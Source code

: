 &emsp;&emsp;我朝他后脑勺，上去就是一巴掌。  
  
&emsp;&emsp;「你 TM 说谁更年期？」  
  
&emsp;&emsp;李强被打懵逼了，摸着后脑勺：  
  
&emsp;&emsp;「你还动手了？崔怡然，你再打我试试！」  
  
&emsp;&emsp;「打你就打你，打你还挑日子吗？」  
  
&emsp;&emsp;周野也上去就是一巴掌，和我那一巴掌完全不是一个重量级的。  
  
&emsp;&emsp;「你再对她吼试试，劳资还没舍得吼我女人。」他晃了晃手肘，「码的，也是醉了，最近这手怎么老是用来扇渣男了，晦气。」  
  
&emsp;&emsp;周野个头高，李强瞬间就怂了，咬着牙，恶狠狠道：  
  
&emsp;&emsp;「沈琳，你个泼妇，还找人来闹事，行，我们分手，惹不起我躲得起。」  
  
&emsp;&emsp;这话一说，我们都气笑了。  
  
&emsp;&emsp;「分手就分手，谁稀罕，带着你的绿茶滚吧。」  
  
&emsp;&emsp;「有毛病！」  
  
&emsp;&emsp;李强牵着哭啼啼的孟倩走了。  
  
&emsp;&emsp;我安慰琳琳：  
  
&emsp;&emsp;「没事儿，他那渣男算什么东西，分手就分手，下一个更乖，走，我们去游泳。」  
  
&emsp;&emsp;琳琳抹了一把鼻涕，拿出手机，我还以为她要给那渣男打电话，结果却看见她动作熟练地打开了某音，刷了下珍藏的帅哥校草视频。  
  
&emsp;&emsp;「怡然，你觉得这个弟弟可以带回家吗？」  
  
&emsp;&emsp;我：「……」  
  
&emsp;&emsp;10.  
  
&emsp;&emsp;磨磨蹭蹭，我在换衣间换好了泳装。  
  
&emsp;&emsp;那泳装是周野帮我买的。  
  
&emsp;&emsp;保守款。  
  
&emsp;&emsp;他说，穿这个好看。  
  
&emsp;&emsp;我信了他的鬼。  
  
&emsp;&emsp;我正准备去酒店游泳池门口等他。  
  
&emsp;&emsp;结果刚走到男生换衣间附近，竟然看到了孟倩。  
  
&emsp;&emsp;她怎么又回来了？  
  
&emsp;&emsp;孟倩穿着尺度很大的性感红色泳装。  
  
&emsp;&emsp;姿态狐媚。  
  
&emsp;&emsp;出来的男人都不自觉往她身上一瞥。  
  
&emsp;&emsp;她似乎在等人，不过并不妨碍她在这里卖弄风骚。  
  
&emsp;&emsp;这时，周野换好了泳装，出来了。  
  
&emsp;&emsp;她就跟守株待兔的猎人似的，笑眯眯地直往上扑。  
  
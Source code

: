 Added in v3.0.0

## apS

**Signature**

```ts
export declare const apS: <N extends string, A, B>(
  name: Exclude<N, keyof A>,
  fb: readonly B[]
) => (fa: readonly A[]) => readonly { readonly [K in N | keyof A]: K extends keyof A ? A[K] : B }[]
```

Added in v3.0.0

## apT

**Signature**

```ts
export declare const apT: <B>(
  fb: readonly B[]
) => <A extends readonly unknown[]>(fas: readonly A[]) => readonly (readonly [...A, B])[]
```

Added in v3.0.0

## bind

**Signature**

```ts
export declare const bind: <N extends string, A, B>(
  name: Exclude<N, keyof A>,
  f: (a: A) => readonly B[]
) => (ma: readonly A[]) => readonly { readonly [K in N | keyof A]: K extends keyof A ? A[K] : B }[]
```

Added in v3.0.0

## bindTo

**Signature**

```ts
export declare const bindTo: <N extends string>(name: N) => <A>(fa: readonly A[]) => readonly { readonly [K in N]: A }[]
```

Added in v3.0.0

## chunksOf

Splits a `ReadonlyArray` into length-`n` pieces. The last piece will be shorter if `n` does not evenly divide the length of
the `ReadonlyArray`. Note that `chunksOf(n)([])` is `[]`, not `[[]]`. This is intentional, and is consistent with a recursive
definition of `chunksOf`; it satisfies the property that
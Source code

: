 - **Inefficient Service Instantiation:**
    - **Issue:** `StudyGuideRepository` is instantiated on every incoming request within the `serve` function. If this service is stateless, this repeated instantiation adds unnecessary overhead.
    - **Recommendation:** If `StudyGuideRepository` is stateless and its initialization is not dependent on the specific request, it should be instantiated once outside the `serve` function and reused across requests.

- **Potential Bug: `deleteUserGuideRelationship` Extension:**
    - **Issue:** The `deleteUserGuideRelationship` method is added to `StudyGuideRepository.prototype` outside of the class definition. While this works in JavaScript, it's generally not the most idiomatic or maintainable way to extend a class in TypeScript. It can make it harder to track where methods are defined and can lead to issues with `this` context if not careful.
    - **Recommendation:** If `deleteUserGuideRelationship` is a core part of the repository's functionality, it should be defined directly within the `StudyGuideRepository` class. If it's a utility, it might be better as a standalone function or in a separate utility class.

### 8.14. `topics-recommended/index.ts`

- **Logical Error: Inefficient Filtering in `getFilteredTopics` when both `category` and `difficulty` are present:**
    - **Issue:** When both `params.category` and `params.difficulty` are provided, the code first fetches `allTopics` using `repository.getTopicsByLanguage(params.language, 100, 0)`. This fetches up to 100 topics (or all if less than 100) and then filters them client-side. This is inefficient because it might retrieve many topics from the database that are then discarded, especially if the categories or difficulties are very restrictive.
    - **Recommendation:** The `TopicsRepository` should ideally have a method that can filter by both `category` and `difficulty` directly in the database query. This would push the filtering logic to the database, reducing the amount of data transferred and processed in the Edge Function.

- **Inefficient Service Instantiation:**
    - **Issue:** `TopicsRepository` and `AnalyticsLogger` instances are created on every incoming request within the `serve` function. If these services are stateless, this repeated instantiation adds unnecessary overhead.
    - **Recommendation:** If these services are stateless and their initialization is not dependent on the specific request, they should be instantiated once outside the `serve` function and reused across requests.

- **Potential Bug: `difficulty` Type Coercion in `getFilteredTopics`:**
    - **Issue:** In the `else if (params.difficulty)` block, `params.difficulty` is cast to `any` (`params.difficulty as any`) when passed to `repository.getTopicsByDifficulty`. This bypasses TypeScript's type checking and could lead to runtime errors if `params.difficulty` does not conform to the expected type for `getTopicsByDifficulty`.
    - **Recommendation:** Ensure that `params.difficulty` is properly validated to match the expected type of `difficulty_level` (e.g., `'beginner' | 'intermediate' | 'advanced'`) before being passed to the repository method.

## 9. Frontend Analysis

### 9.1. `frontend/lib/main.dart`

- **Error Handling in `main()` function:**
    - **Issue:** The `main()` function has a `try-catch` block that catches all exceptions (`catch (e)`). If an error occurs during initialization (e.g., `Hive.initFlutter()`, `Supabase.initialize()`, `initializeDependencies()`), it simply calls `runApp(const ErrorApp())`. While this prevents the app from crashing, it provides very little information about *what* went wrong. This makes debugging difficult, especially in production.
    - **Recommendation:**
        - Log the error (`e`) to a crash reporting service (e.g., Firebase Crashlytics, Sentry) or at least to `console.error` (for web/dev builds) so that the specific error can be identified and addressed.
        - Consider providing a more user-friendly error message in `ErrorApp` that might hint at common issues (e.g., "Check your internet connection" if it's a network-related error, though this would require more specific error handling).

+===+

*EXERCISE REQUIREMENTS*
Show the lines of the material that contain the word "defined".

*RESPONSE FOR THIS EXERCISE*
    - **Issue:** The `deleteUserGuideRelationship` method is added to `StudyGuideRepository.prototype` outside of the class definition. While this works in JavaScript, it's generally not the most idiomatic or maintainable way to extend a class in TypeScript. It can make it harder to track where methods are defined and can lead to issues with `this` context if not careful.
    - **Recommendation:** If `deleteUserGuideRelationship` is a core part of the repository's functionality, it should be defined directly within the `StudyGuideRepository` class. If it's a utility, it might be better as a standalone function or in a separate utility class.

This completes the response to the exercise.